Work instruction
Gather all lines in the records below that include the word "https".

++++ Dataset extract ++++

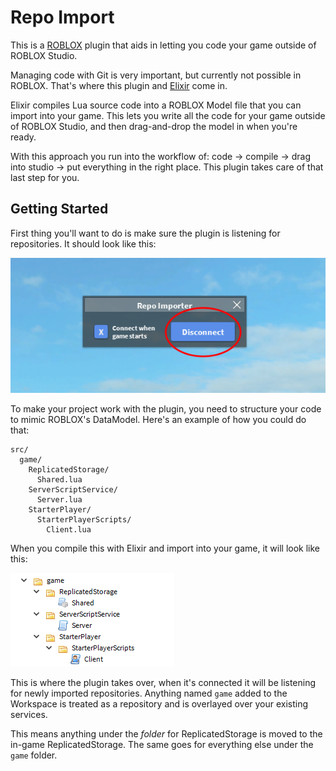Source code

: # Repo Import

This is a [ROBLOX](https://roblox.com) plugin that aids in letting you code your game outside of ROBLOX Studio.

Managing code with Git is very important, but currently not possible in ROBLOX. That's where this plugin and [Elixir](https://github.com/voxeldavid/elixir) come in.

Elixir compiles Lua source code into a ROBLOX Model file that you can import into your game. This lets you write all the code for your game outside of ROBLOX Studio, and then drag-and-drop the model in when you're ready.

With this approach you run into the workflow of: code -> compile -> drag into studio -> put everything in the right place. This plugin takes care of that last step for you.

## Getting Started

First thing you'll want to do is make sure the plugin is listening for repositories. It should look like this:

![Screenshot of the plugin interface while it's connected](screenshots/plugin-connected.png)

To make your project work with the plugin, you need to structure your code to mimic ROBLOX's DataModel. Here's an example of how you could do that:

```
src/
  game/
    ReplicatedStorage/
      Shared.lua
    ServerScriptService/
      Server.lua
    StarterPlayer/
      StarterPlayerScripts/
        Client.lua
```

When you compile this with Elixir and import into your game, it will look like this:

![Screenshot of the compiled directory structure](screenshots/hierarchy.png)

This is where the plugin takes over, when it's connected it will be listening for newly imported repositories. Anything named `game` added to the Workspace is treated as a repository and is overlayed over your existing services.

This means anything under the _folder_ for ReplicatedStorage is moved to the in-game ReplicatedStorage. The same goes for everything else under the `game` folder.
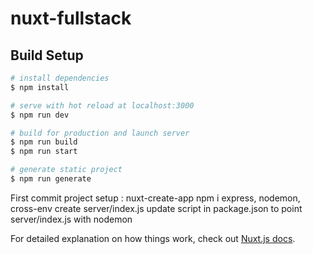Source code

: # nuxt-fullstack

## Build Setup

```bash
# install dependencies
$ npm install

# serve with hot reload at localhost:3000
$ npm run dev

# build for production and launch server
$ npm run build
$ npm run start

# generate static project
$ npm run generate
```

First commit project setup :
nuxt-create-app
npm i express, nodemon, cross-env
create server/index.js
update script in package.json to point server/index.js with nodemon

For detailed explanation on how things work, check out [Nuxt.js docs](https://nuxtjs.org).
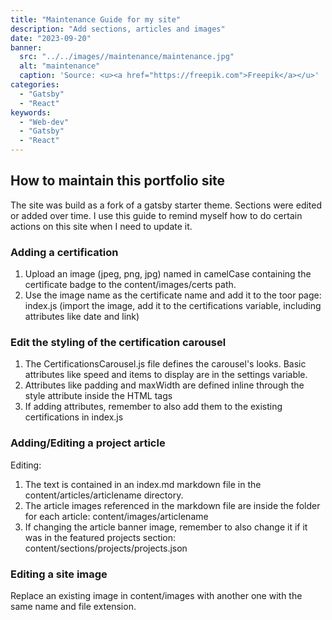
 ```yaml
---
title: "Maintenance Guide for my site"
description: "Add sections, articles and images"
date: "2023-09-20"
banner:
  src: "../../images//maintenance/maintenance.jpg"
  alt: "maintenance"
  caption: 'Source: <u><a href="https://freepik.com">Freepik</a></u>'
categories:
  - "Gatsby"
  - "React"
keywords:
  - "Web-dev"
  - "Gatsby"
  - "React"
---
```


## How to maintain this portfolio site

The site was build as a fork of a gatsby starter theme. Sections were edited or added over time. I use this guide to remind myself how to do certain actions on this site when I need to update it.

### Adding a certification

1. Upload an image (jpeg, png, jpg) named in camelCase containing the certificate badge to the content/images/certs path.
2. Use the image name as the certificate name and add it to the toor page: index.js (import the image, add it to the certifications variable, including attributes like date and link)

### Edit the styling of the certification carousel

1. The CertificationsCarousel.js file defines the carousel's looks. Basic attributes like speed and items to display are in the settings variable.
2. Attributes like padding and maxWidth are defined inline through the style attribute inside the HTML tags
3. If adding attributes, remember to also add them to the existing certifications in index.js

### Adding/Editing a project article

Editing:
1. The text is contained in an index.md markdown file in the content/articles/articlename directory.
2. The article images referenced in the markdown file are inside the folder for each article: content/images/articlename
3. If changing the article banner image, remember to also change it if it was in the featured projects section: content/sections/projects/projects.json

### Editing a site image

Replace an existing image in content/images with another one with the same name and file extension.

++++

Solution to this problem
This is a [ROBLOX](https://roblox.com) plugin that aids in letting you code your game outside of ROBLOX Studio.
Managing code with Git is very important, but currently not possible in ROBLOX. That's where this plugin and [Elixir](https://github.com/voxeldavid/elixir) come in.
For detailed explanation on how things work, check out [Nuxt.js docs](https://nuxtjs.org).
  caption: 'Source: <u><a href="https://freepik.com">Freepik</a></u>'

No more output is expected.